The trend for organizations to offer remote working opportunities is supported by the numerous benefits – tangible and intangible – that they provide for both the employer and employee. One of the most compelling benefits is the associated cost-savings. Think decreases in leased office space, furniture, equipment and supplies for the employer, and reduced expenses for commuting, parking, gas and even dry cleaning for the employee.

Recruiting and retaining top talent can be a challenge for many organizations. Salary is no longer the only selling point; the ability to work remotely is an important consideration, especially for the next generation of employees already so proficient with technology. Remote working also allows organizations to access a wider pool of talent, removing geographical constraints when filling some more challenging or specialized positions.

And, allowing a current employee who may no longer be able to commute to transition to a remote working arrangement can be much more efficient than initiating a hiring and onboarding process for his or her replacement. Enabling remote working opportunities can lead to improvements in employees’ lives, increased morale and engagement and, ultimately, increased productivity.

And There are Challenges

Implementing a remote working program for employees is not without some challenges. Data protection and confidentiality are significant concerns for associations allowing remote employees. Involving IT staff in the development of any policy is essential to ensuring appropriate steps are taken for accessing, saving and/or transferring data. At RIMS, use of a virtual private network that provides employees with encrypted access to a shared server protects both the organization and the staff.

Increased productivity is a desired outcome of remote working, but it takes hard work to get there. Lack of in-person oversight has the potential for misunderstandings, missed deadlines, questions regarding project ownership and more. Frequent, meaningful communication is essential to achieving the optimum level of output. At RIMS, all employees use an online chat platform with video capability, and phone extensions can be forwarded directly to their computers or other devices. Quick check-ins, project team conference calls to discuss progress and on-going communication between employees helps to avert misunderstandings and keep team members moving forward.

With remote working arrangements, it’s imperative to train staff about being inclusive of their remote colleagues. It’s very easy to slip into an “out of sight, out of mind” perspective and treat remote workers as if they are absent. Putting off meetings until there is an opportunity for face-to-face time can inhibit productivity, and tension or resentment may also arise between “telecommuters” and “commuters.” Having the right technology and training in place, as well as structured communication protocols, will support successful workplace collaboration.

A Must-Have Policy

RIMS’ success in initiating a remote working program can be largely attributed to its detailed policy that each employee must agree to prior to participation. The policy sets parameters regarding scheduling, work expectations, safety and accidents, expenses, dependent care and communication protocols. The policy also thoroughly addresses expectations for use of technology, data protection, computer maintenance and accessing the RIMS network. IT policies and standards are explicitly defined in the remote work policy.

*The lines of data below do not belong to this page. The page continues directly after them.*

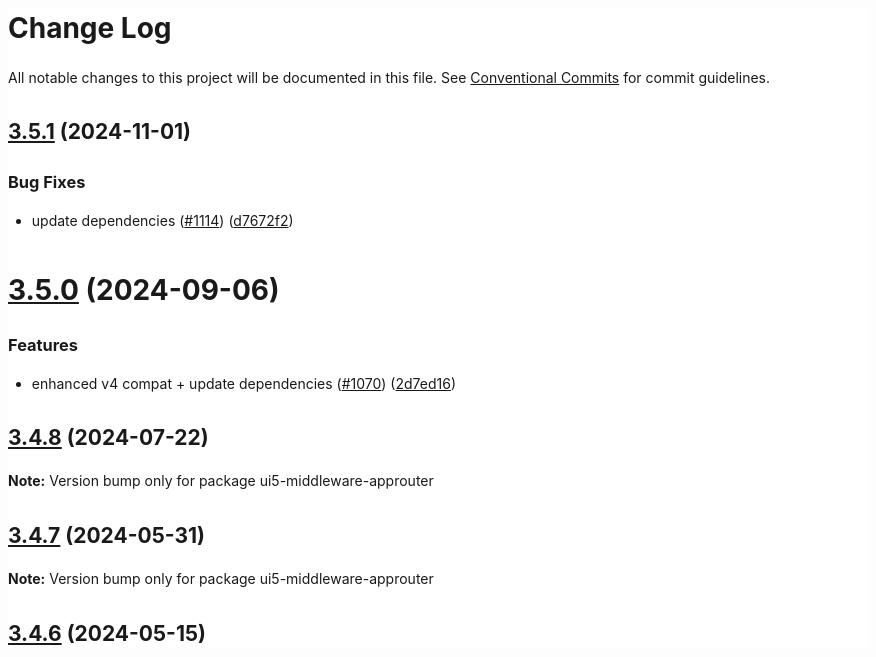 # Change Log

All notable changes to this project will be documented in this file.
See [Conventional Commits](https://conventionalcommits.org) for commit guidelines.

## [3.5.1](https://github.com/ui5-community/ui5-ecosystem-showcase/compare/ui5-middleware-approuter@3.5.0...ui5-middleware-approuter@3.5.1) (2024-11-01)


### Bug Fixes

* update dependencies ([#1114](https://github.com/ui5-community/ui5-ecosystem-showcase/issues/1114)) ([d7672f2](https://github.com/ui5-community/ui5-ecosystem-showcase/commit/d7672f2cd10f8a5de1da3070050ab98810e0fcf8))





# [3.5.0](https://github.com/ui5-community/ui5-ecosystem-showcase/compare/ui5-middleware-approuter@3.4.8...ui5-middleware-approuter@3.5.0) (2024-09-06)


### Features

* enhanced v4 compat + update dependencies ([#1070](https://github.com/ui5-community/ui5-ecosystem-showcase/issues/1070)) ([2d7ed16](https://github.com/ui5-community/ui5-ecosystem-showcase/commit/2d7ed1623249febd32ecabdd2b47698f1cd968d5))





## [3.4.8](https://github.com/ui5-community/ui5-ecosystem-showcase/compare/ui5-middleware-approuter@3.4.7...ui5-middleware-approuter@3.4.8) (2024-07-22)

**Note:** Version bump only for package ui5-middleware-approuter





## [3.4.7](https://github.com/ui5-community/ui5-ecosystem-showcase/compare/ui5-middleware-approuter@3.4.6...ui5-middleware-approuter@3.4.7) (2024-05-31)

**Note:** Version bump only for package ui5-middleware-approuter





## [3.4.6](https://github.com/ui5-community/ui5-ecosystem-showcase/compare/ui5-middleware-approuter@3.4.5...ui5-middleware-approuter@3.4.6) (2024-05-15)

No policy is immune to change. The organization’s business initiatives may evolve, job responsibilities change, new regulations or simply a change in the organization’s remote work strategy could trigger the need for revisions. The policy should specify that such conditions may arise, and that the organization reserves the right to revise, or revoke, the policy.

Every organization will address remote working based on what works best for them, considering the needs of both the employer and employees. To be successful, remote workers will need to be self-motivated, dependable, communicative and focused to ensure productivity. Managers must adapt to a different style of management – initiating frequent contact, being inclusive, using technology to ensure everyone has a seamless experience. A well-defined remote work policy will set expectations and provide guidelines for organizations to successfully implement a remote work program that creates a morale-boosting work environment and increases productivity.

About The Author

Nikole TenBrink, CAE is the vice president for membership and marketing with RIMS, the Risk Management Society.